Charles Mingus’ The Black Saint and The Sinner Lady is one of the most lauded records in jazz history – its lush orchestration, its breadth of territory, its uncompromising integrity and vision all contribute to its enduring allure. Recorded in 1963 with an 11 piece band, the 39 minute, continuous composition was described by Mingus as “ethnic folk-dance music”, as it was originally scored and conceived as a six-part ballet.

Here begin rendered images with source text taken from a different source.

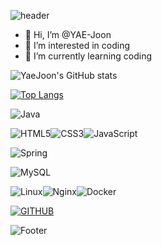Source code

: ![header](https://capsule-render.vercel.app/api?type=waving&color=timeGradient&text=Welcome%20to%20YJ's%20GitHub%20👋&animation=twinkling&fontSize=35&fontAlignY=40&fontAlign=70&height=250)


- 👋 Hi, I’m @YAE-Joon
- 👀 I’m interested in  coding
- 🌱 I’m currently learning coding



![YaeJoon's GitHub stats](https://github-readme-stats.vercel.app/api?username=YAE-Joon&show_icons=true&theme=radical)

[![Top Langs](https://github-readme-stats.vercel.app/api/top-langs/?username=YAE-Joon)](https://github.com/YAE-Joon/github-readme-stats)    


![Java](https://img.shields.io/badge/java-%23ED8B00.svg?style=for-the-badge&logo=openjdk&logoColor=white)


![HTML5](https://img.shields.io/badge/html5-%23E34F26.svg?style=for-the-badge&logo=html5&logoColor=white)![CSS3](https://img.shields.io/badge/css3-%231572B6.svg?style=for-the-badge&logo=css3&logoColor=white)![JavaScript](https://img.shields.io/badge/javascript-%23323330.svg?style=for-the-badge&logo=javascript&logoColor=%23F7DF1E)


![Spring](https://img.shields.io/badge/spring-%236DB33F.svg?style=for-the-badge&logo=spring&logoColor=white)


![MySQL](https://img.shields.io/badge/mysql-4479A1.svg?style=for-the-badge&logo=mysql&logoColor=white)


![Linux](https://img.shields.io/badge/Linux-FCC624?style=for-the-badge&logo=linux&logoColor=black)![Nginx](https://img.shields.io/badge/nginx-%23009639.svg?style=for-the-badge&logo=nginx&logoColor=white)![Docker](https://img.shields.io/badge/docker-%230db7ed.svg?style=for-the-badge&logo=docker&logoColor=white)


[![GITHUB](https://hits.seeyoufarm.com/api/count/incr/badge.svg?url=https%3A%2F%2Fgithub.com%2Fjiholee0&count_bg=%23F29494&title_bg=%232F2E2E&icon=github.svg&icon_color=%23FFFFFF&title=GITHUB&edge_flat=false)](https://github.com/jiholee0)

![Footer](https://capsule-render.vercel.app/api?type=waving&color=timeGradient&height=250&section=footer)
<!---
YAE-Joon/YAE-Joon is a ✨ special ✨ repository because its `README.md` (this file) appears on your GitHub profile.
You can click the Preview link to take a look at your changes.
--->
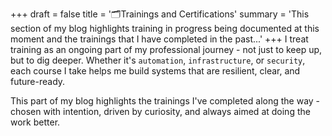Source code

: +++
draft = false
title = '🗂️Trainings and Certifications'
summary = 'This section of my blog highlights training in progress being documented at this moment and the trainings that I have completed in the past...'
+++
I treat training as an ongoing part of my professional journey - not just to keep up, but to dig deeper. Whether it's `automation`, `infrastructure`, or `security`, each course I take helps me build systems that are resilient, clear, and future-ready. 

This part of my blog highlights the trainings I've completed along the way - chosen with intention, driven by curiosity, and always aimed at doing the work better.
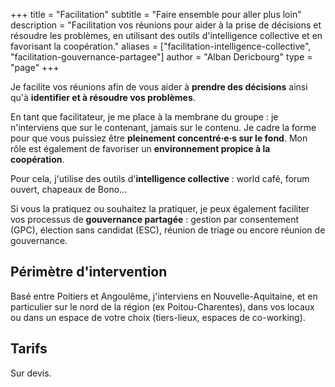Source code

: +++
title = "Facilitation"
subtitle = "Faire ensemble pour aller plus loin"
description = "Facilitation vos réunions pour aider à la prise de décisions et résoudre les problèmes, en utilisant des outils d'intelligence collective et en favorisant la coopération."
aliases = ["facilitation-intelligence-collective", "facilitation-gouvernance-partagee"]
author = "Alban Dericbourg"
type = "page"
+++

Je facilite vos réunions afin de vous aider à **prendre des décisions** ainsi qu'à **identifier et à résoudre vos problèmes**.

En tant que facilitateur, je me place à la membrane du groupe : je n'interviens que sur le contenant, jamais sur le contenu. Je cadre la forme pour que vous puissiez être **pleinement concentré·e·s sur le fond**. Mon rôle est également de favoriser un **environnement propice à la coopération**.

Pour cela, j'utilise des outils d'**intelligence collective** : world café, forum ouvert, chapeaux de Bono...

Si vous la pratiquez ou souhaitez la pratiquer, je peux également faciliter vos processus de **gouvernance partagée** : gestion par consentement (GPC), élection sans candidat (ESC), réunion de triage ou encore réunion de gouvernance.


## Périmètre d'intervention

Basé entre Poitiers et Angoulême, j'interviens en Nouvelle-Aquitaine, et en particulier sur le nord de la région (ex Poitou-Charentes), dans vos locaux ou dans un espace de votre choix (tiers-lieux, espaces de co-working).


## Tarifs

Sur devis.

In 2014, Roell Schmidt–executive director of the Chicago performing arts center Link’s Hall–heard Black Saint and was floored. Schmidt quickly went to Chicago jazz impresario Mike Reed about the possibility of staging something at Link’s Hall with Mingus’ music and dancers, as the composer had envisioned. Reed’s instincts led him immediately to contact his trusted collaborator of over 13 years, alto saxophonist and composer Greg Ward. Reed asked Ward simply to listen to The Black Saint and The Sinner Lady, a work he had never heard before.

Upon first listen, Ward’s mind began racing – he was enraptured by Mingus’ varied palette of colors, textures and the masterful orchestration that pervades the record. Ward excitedly got back in touch with Reed, who told him that Schmidt had chosen choreographer Onye Ozuzu to collaborate with Ward on this performance’s realization. The piece was pitched by Schmidt and Reed to Jazz Institute of Chicago’s Made In Chicago: World Class Jazz Series, in the summer of 2015. The proposal was accepted and the wheels were set in motion for the project that would eventually become Touch My Beloved’s Thought, which had its premiere on August 13, 2015.

Since his first time writing for dancers 10 years before, Ward’s imagination and his insatiable appetite has continued to grow – in the 10 intervening years, he’s scored music for films, choirs, orchestras and many multi-media works. He notes, “I’ve found that a lot of really beautiful things can come out of me placing myself in uncomfortable or unfamiliar situations.”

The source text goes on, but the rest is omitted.